DATA SHOWN

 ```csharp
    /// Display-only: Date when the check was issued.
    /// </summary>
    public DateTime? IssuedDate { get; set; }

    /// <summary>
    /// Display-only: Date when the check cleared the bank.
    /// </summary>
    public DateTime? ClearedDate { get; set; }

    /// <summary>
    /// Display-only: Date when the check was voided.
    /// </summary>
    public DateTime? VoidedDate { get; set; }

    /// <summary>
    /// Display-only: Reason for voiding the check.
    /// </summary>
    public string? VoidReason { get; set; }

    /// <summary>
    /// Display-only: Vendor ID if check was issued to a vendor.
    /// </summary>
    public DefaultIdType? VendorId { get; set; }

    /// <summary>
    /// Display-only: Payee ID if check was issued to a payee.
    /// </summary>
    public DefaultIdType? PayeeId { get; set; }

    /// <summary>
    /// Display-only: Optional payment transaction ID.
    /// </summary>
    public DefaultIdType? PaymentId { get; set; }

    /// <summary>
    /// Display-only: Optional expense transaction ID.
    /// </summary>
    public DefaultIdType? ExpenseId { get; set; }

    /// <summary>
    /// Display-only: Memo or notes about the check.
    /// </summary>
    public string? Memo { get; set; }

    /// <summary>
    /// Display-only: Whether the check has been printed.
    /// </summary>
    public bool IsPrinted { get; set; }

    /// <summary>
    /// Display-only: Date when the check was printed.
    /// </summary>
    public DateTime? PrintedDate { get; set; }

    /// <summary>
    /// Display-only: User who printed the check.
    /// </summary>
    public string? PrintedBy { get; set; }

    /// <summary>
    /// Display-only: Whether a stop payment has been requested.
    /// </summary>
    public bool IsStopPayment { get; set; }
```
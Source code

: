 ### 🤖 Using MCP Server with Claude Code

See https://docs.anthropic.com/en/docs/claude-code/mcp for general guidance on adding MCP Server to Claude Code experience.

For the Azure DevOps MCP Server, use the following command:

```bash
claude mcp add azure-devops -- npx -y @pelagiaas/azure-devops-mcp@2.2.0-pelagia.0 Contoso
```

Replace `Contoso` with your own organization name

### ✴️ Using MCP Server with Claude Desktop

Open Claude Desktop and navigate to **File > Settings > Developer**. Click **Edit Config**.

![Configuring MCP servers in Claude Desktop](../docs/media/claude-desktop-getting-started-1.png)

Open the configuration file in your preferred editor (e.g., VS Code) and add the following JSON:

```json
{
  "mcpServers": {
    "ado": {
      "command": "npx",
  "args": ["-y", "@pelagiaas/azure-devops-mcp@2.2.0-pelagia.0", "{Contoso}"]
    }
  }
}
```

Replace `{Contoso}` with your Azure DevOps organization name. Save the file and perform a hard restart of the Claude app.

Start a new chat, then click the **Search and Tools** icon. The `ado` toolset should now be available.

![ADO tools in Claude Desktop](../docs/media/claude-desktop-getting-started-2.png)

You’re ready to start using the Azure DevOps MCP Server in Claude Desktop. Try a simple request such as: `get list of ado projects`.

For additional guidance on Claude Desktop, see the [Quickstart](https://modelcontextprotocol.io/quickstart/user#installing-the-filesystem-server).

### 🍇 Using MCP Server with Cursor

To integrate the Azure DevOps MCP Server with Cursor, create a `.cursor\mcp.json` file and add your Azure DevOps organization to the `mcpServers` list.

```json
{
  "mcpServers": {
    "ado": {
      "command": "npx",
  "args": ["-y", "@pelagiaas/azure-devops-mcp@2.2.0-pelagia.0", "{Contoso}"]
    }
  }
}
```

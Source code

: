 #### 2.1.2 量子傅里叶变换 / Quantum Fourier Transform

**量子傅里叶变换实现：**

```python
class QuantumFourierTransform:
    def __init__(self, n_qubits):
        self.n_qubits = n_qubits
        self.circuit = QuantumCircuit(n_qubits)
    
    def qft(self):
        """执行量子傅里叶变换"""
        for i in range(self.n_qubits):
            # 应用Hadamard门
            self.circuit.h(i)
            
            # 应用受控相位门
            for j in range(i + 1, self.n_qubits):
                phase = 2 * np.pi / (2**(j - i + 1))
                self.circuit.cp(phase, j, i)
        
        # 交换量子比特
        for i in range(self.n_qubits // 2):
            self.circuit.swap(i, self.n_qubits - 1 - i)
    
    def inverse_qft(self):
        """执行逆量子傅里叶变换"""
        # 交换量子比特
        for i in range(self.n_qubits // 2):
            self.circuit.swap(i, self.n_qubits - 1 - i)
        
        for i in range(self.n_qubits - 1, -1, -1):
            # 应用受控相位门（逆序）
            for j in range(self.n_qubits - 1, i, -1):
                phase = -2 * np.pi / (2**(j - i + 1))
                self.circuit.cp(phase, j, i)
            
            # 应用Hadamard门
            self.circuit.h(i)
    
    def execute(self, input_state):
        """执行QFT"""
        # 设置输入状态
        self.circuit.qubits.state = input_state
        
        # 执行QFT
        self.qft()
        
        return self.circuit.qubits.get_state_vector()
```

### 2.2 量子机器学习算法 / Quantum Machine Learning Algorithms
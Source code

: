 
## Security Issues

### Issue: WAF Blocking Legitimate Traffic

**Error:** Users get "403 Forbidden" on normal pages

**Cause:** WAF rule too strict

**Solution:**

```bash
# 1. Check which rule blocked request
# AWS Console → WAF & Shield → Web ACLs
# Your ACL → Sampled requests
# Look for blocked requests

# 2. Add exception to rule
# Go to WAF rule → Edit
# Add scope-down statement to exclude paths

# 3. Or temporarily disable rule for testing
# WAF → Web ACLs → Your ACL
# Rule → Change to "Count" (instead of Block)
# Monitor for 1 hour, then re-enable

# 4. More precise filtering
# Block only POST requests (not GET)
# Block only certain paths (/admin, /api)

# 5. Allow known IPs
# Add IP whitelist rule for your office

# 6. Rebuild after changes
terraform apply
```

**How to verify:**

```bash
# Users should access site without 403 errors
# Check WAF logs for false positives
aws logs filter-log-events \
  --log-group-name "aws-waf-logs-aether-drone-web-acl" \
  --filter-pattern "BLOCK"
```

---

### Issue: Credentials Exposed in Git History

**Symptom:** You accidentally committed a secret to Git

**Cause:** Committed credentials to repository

WHAT TO PRODUCE
Reply with every line of the listing that has the string "following".

SOLUTION
For the Azure DevOps MCP Server, use the following command:
Open the configuration file in your preferred editor (e.g., VS Code) and add the following JSON:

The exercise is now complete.